At the end of the conversation, would you have a complete understanding of the entire story they’ve tried to tell you? With that big screen in the way and no use of descriptive narrative to describe character, setting and theme, you are left with a hollow conversation surrounding ‘I.’ The story falls flat.

Hence the need for narrative. Should your story possess mostly narrative? Of course not, the same principle would apply with the missing elements lacking because of the omission of dialogue. However, there are exceptions to the narrative rule, mostly in memoirs, some non fictions, and very cleverly written 1st person narratives with only a few perspectives.

Who, what, where, how, why, and when… A well-balanced story should answer all these questions within each chapter, paragraph and story.


With that long-winded explanation said, this particular story left me feeling perplexed. The premise is a clever concept that I wanted to like.  When I got further into the story, I found the author’s voice strengthen and carried forward with smoother transitions.  More thought to vocalization and back were clarified better and characters were becoming clearer.

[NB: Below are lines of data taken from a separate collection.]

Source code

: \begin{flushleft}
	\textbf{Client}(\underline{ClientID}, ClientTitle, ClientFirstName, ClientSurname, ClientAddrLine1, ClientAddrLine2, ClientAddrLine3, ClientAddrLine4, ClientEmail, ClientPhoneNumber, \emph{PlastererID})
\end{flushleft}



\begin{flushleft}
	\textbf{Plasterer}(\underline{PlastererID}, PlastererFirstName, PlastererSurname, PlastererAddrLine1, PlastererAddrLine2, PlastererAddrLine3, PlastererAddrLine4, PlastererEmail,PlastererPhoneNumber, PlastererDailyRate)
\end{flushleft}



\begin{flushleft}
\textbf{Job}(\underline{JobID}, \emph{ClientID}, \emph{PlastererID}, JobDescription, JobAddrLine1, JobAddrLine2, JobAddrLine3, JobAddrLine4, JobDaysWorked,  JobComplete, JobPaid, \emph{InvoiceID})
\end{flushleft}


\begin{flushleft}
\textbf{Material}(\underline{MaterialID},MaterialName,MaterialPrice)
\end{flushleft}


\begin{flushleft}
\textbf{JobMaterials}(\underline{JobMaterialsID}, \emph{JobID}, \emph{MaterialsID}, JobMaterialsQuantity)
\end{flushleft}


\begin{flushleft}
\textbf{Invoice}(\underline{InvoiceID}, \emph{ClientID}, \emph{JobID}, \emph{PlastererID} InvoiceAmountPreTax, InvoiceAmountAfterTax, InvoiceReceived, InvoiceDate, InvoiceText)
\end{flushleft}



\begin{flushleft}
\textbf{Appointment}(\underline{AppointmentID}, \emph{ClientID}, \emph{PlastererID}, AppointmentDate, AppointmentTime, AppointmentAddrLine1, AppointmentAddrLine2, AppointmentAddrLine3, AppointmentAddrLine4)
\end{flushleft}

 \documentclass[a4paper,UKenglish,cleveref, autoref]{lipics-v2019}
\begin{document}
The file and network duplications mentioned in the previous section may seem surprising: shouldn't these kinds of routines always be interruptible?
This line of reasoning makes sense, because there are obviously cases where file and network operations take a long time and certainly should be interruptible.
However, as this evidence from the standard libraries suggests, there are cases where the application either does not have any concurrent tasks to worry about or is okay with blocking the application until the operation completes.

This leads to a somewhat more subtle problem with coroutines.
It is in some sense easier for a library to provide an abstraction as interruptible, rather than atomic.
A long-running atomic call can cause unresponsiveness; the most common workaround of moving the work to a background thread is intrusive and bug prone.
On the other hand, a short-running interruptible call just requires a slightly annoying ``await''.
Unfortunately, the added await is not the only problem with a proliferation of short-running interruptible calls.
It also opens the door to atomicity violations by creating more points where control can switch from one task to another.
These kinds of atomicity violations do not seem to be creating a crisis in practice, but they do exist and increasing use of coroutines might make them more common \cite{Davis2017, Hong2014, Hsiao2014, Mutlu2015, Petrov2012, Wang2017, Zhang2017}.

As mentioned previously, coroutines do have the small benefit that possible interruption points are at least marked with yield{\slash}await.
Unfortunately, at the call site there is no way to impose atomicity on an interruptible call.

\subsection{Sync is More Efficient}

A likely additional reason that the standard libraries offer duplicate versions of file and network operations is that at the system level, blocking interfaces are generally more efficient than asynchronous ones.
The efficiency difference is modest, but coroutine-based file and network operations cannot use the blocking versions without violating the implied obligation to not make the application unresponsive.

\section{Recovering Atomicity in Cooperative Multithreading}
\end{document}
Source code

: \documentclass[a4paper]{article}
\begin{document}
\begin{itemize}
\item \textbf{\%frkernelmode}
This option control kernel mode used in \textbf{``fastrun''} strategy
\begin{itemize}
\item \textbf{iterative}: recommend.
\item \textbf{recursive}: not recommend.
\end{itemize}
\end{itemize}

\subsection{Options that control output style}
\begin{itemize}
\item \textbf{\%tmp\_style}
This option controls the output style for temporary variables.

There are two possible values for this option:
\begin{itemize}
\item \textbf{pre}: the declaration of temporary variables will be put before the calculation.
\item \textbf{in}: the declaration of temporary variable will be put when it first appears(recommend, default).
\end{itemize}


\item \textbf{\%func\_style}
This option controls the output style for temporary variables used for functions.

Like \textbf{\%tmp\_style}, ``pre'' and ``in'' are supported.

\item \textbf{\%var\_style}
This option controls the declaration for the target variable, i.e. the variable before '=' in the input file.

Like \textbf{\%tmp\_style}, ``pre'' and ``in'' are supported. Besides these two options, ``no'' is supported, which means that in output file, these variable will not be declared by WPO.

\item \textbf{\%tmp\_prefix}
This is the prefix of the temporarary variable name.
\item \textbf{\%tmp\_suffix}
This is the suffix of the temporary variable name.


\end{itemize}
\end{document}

I continued with the story and found the read enjoyable and entertaining. The plot developed better with a few sub plot twists included. The ease of reading improved once I got used to the style of writing.  I wish more setting development and better character description were included. However, this author has a lot of potential that will improve as she continues to write.

The story ends with the possibility of a sequel. I think this kind of novel of 166 pages will be a quick read for young adults.